UCs Move Foward with Open-Access Publishing

State System Ends Subscription with For-Profit Publisher

University of California, Santa Barbara
Paul Wellman (file)

The University of California has joined global efforts pushing for universal, unfettered access to publicly funded research. While libraries, universities, and research institutions across the globe have advocated for open-access publishing, the majority of research is still placed behind expensive paywalls. Today, the University of California Office of the President announced that it will be ending their subscription with Elsevier, the world’s largest for-profit scientific publisher.

The University’s decision to not renew their contract with Elsevier is in line with the University’s mission to provide “long-term societal benefits through transmitting advanced knowledge, discovering new knowledge, and functioning as an active working repository of organized knowledge,” according to a press release sent out by the office.

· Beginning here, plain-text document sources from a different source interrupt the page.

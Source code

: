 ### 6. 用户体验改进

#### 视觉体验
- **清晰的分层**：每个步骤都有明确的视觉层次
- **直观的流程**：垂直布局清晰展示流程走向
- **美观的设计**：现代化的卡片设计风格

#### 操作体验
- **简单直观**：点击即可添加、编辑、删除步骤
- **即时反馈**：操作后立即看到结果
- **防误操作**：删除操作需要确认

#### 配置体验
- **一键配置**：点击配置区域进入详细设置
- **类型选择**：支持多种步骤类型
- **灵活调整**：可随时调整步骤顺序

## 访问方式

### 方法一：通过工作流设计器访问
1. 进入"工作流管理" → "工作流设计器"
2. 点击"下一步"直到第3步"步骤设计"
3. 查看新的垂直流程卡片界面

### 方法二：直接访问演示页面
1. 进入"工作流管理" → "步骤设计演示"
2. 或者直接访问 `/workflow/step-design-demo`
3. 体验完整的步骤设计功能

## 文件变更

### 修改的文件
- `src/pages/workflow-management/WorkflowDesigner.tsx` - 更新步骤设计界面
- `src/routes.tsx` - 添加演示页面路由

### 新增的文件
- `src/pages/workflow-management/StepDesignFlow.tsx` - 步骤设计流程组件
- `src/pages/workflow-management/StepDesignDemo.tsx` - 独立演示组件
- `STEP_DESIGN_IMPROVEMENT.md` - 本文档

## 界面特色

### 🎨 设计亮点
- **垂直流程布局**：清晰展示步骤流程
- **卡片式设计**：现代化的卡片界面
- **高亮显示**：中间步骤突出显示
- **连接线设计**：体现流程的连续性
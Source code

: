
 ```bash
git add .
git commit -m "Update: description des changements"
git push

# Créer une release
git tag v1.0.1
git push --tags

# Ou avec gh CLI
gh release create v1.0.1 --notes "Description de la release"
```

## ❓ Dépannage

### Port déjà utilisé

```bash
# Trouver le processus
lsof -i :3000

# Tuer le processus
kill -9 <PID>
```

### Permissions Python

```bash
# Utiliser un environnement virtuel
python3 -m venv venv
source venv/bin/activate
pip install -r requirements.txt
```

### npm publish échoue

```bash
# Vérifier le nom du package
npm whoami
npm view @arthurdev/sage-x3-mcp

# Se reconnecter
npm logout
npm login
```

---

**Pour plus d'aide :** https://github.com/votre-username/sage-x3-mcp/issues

Elsevier was unwilling to meet UC’s key goal of “securing universal open access to UC research while containing the rapidly escalating costs associated with for-profit journals.”

The 10 UC campuses account for nearly 10 percent of all U.S. publishing output, said the Office of the President. Ensuring universal access to research papers facilitates and accelerates the pace of scientific discovery and allows for greater collaboration among scientist across the world. “This issue does not just impact UC, but also countless scholars, researchers, and scientist across the globe,” said UC President Janet Napolitano.